So we’re coming back around. Two thousand and some words
later, we’re back to the really pivotal question that will help us answer the question we started with.
Why make art (in our new, limited sense)?
I hadn’t realized until now what a delightful sort of trap
I’d lead myself into by taking this road in the past several articles.
Not because the question is too difficult. The question is
for everyone because it concerns everyone, and everyone should be able to come
to a reasonable conclusion about it. Not without some study, but everyone
should study too. So, I am not embarrassed to address this question because I’m
just some guy. On the contrary! I eschew any embarrassment (while attempting to
hold fast to humility) in the face of the big questions! Every everyman unite!
The trap I’m talking about is this: it is much easier to
justify reacting to things than to
justify initiating them. Consider the title of my blog: John takes
pop-culture. I’m not sure how obvious it’s ever been, but I meant take as in “I can take him in a fight”.
I am attempting to confront pop-culture and wrestle with it. But, it has to be
there to wrestle with. If it weren’t for the thousands and thousands of people
out there making the music and games
and movies and comics and books and outrageous Denny’s style food combinations,
I’d have nothing to wrestle with. But, since the stuff is already out there and people (myself included)
are already looking at, listening to, and eating it, I can pretty easily say,
“Hey, this should be thought about. Let’s try to get some good out of it, and
identify the bad.”
But now the trap is sprung. Now we have to stop reacting to
what other people have already done and ask, “Why should we make these things?”
Because we’re asking why we should make a certain kind of art, rather than why we do make it (which is the kind of
question that could produce a stack of research papers, but maybe not any
insight), the response to the question has to be determined by what the nature
of mankind is. This question touches the very root of human nature and, because
mankind is part of everything else, the nature of everything all together.

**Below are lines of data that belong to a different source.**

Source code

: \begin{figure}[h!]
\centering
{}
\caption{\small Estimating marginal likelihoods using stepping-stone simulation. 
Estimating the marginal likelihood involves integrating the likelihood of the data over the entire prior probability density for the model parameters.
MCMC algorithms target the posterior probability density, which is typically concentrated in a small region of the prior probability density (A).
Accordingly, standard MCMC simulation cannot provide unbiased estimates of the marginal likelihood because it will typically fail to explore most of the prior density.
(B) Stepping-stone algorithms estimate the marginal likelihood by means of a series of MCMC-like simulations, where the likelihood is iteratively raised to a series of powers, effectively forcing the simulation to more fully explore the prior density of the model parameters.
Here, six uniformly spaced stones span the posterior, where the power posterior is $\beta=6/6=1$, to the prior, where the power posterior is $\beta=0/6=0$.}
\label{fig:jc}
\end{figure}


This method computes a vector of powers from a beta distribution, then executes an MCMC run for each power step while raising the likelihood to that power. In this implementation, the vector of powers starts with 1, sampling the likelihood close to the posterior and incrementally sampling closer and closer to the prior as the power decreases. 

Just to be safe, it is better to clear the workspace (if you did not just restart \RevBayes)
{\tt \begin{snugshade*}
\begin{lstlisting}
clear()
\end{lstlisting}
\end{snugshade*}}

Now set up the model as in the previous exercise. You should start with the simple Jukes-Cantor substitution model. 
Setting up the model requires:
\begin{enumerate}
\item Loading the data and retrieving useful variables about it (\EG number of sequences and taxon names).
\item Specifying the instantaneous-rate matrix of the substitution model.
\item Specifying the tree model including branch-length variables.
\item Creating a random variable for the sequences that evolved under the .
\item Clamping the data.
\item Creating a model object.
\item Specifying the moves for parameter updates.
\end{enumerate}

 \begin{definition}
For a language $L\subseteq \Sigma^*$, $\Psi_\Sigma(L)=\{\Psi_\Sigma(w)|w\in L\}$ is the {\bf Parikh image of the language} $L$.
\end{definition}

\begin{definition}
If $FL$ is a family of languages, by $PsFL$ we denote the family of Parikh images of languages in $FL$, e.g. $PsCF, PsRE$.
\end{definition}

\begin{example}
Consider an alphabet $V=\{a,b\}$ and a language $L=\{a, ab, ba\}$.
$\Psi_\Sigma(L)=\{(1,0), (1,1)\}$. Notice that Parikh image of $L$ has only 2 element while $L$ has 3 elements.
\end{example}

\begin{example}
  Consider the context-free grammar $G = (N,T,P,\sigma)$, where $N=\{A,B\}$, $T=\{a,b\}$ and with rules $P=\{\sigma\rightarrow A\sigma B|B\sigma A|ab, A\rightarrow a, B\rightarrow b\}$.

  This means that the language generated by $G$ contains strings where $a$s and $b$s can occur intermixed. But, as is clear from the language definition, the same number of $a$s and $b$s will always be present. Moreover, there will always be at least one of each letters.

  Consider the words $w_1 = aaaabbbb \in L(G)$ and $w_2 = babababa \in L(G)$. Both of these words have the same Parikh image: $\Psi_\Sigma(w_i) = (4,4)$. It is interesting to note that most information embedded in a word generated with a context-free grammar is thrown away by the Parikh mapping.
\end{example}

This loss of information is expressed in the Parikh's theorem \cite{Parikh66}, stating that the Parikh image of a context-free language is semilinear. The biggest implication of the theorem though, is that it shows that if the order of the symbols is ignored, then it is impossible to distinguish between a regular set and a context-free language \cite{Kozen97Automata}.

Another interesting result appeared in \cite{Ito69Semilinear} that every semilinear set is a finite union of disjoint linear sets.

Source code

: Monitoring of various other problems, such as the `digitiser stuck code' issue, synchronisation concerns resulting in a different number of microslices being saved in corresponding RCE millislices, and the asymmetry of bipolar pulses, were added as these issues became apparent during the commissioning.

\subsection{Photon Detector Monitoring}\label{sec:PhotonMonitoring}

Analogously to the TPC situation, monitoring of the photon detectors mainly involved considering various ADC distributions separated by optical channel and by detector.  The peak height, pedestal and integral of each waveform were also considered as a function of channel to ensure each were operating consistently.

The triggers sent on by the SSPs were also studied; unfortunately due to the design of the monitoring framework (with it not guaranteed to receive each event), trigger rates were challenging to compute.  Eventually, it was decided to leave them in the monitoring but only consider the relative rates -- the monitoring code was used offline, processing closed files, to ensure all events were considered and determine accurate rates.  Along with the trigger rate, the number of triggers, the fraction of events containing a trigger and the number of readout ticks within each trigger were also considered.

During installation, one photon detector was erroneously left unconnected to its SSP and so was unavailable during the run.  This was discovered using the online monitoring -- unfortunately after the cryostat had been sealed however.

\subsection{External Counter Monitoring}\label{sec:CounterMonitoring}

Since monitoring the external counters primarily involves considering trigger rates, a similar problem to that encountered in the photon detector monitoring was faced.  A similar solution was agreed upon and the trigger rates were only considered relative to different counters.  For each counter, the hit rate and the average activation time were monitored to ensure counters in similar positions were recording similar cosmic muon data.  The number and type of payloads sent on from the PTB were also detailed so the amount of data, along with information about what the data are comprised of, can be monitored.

Not to be confused with this. |
It’s simply not possible, with this notion of human nature,
to have a reason we should make works
of art. According to this view, we’re just animals, and we do what we do and
then we die; end of depressing story.
On the opposite extreme (at least that’s what it seems like
on the surface) is the notion that human beings create meaning for themselves. The idea here is that everything is
pointless until we point it somewhere. This notion, too, makes it impossible to
give a reason why we should make
things. Again, we are left with what we do
and nothing else, because the only “should” is the one we invent, and it’s only
as strong as our whim to keep it going. This idea also completely fails to
account for what I mentioned last time and touched on quite a while ago: that
we are not our own inventions, nor are any of the materials we have to work
with. We may be able to give things new meanings (we can make wood become a
rolling pin. We can make a rolling pin become a present, or a murder weapon).

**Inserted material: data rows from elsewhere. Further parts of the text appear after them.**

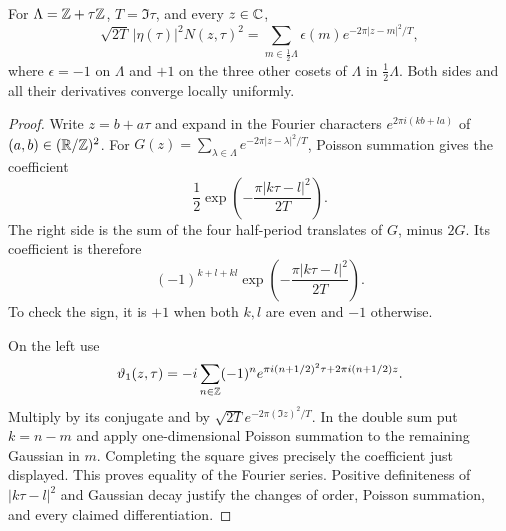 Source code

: \begin{statement}
For $\Lambda=\mathbb Z+\tau\mathbb Z$, $T=\Im\tau$, and every $z\in\mathbb C$,
\[
 \sqrt{2T}\,|\eta(\tau)|^2N(z,\tau)^2
 =\sum_{m\in\frac12\Lambda}\epsilon(m)
                         e^{-2\pi|z-m|^2/T},
\]
where $\epsilon=-1$ on $\Lambda$ and $+1$ on the three other
cosets of $\Lambda$ in $\frac12\Lambda$.
Both sides and all their derivatives converge locally uniformly.
\end{statement}
\begin{proof}
Write $z=b+a\tau$ and expand in the Fourier characters
$e^{2\pi i(kb+la)}$ of $(a,b)\in(\mathbb R/\mathbb Z)^2$.
For $G(z)=\sum_{\lambda\in\Lambda}e^{-2\pi|z-\lambda|^2/T}$,
Poisson summation gives the coefficient
\[
 \frac12\exp\left(-\frac{\pi|k\tau-l|^2}{2T}\right).
\]
The right side is the sum of the four half-period translates
of $G$, minus $2G$. Its coefficient is therefore
\[
 (-1)^{k+l+kl}
       \exp\left(-\frac{\pi|k\tau-l|^2}{2T}\right).
\]
To check the sign, it is $+1$ when both $k,l$ are even and
$-1$ otherwise.

On the left use
\[
 \vartheta_1(z,\tau)
 =-i\sum_{n\in\mathbb Z}(-1)^n
        e^{\pi i(n+1/2)^2\tau+2\pi i(n+1/2)z}.
\]
Multiply by its conjugate and by
$\sqrt{2T}e^{-2\pi(\Im z)^2/T}$.
In the double sum put $k=n-m$ and apply one-dimensional
Poisson summation to the remaining Gaussian in $m$.
Completing the square gives precisely the coefficient just
displayed. This proves equality of the Fourier series.
Positive definiteness of $|k\tau-l|^2$ and Gaussian decay
justify the changes of order, Poisson summation, and every
claimed differentiation.
\end{proof}

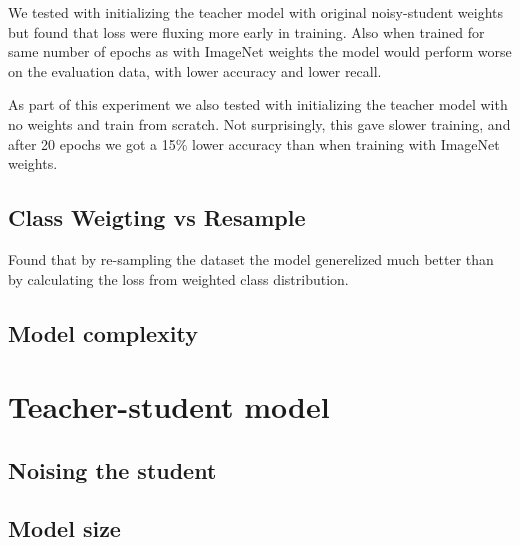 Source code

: \documentclass[thesis.tex]{subfiles}
\begin{document}

We tested with initializing the teacher model with original noisy-student weights but found that loss were fluxing more early in training. Also when trained for same number of epochs as with ImageNet weights the model would perform worse on the evaluation data, with lower accuracy and lower recall.


As part of this experiment we also tested with initializing the teacher model with no weights and train from scratch. Not surprisingly, this gave slower training, and after 20 epochs we got a 15\% lower accuracy than when training with ImageNet weights.



\subsection{Class Weigting vs Resample}
Found that by re-sampling the dataset the model generelized much better than by calculating the loss from weighted class distribution.




\subsection{Model complexity}






\section{Teacher-student model}



\subsection{Noising the student}



\subsection{Model size}
\end{document}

But, that is not the same as being the only
source of meaning, and there is plenty of evidence to the contrary.
Not only would accepting either of these concepts of
humanity make our question impossible to answer, they are both wrong.
So then, what’s right? Get on with it already!
A pretty good place to start is with the firm conviction the
ancients had about us (lucky they made all those works of art detailing their thoughts, and then we preserved them,
eh?) which is that men are not just animals, but they aren’t gods either. When
it comes to things in this world, we’re both wonderful and a little tragic. We
clearly rise above the material universe (when we put in the effort) but we’re
also hanging out here, and a part of it, and often overpowered by what we can
clearly see are lesser things than we are (microscopic organisms, big rocks,
fire, air moving really fast, etc).
Or this. |
Caveat time: clearly philosophy is also the search for
beauty. The natural world is beautiful, human beings are beautiful, and what we
see with unpracticed eyes is not nearly
all there is to be known or seen about all the things around us. But, allow me
to quote Mr. J.R.R. Tolkien from his essay On
Fairy-Stories:
“And actually fairy-stories deal largely, or (the better
ones) mainly, with simple or fundamental things, untouched by Fantasy, but
these simplicities are made all the more luminous by their setting. For the story-maker who allows himself to
be “free with” Nature can be her lover not her slave. It was in
fairy-stories that I first divined the potency of the words, and the wonder of
the things, such as stone, and wood, and iron; tree and grass; house and fire;
bread and wine.” (Emphasis mine)
The trees, grass, houses, fires, bread and wine are
beautiful and true, but they are not beauty
or truth. And beauty and truth
are our destiny, so we have to make with them windows on to those ultimate things.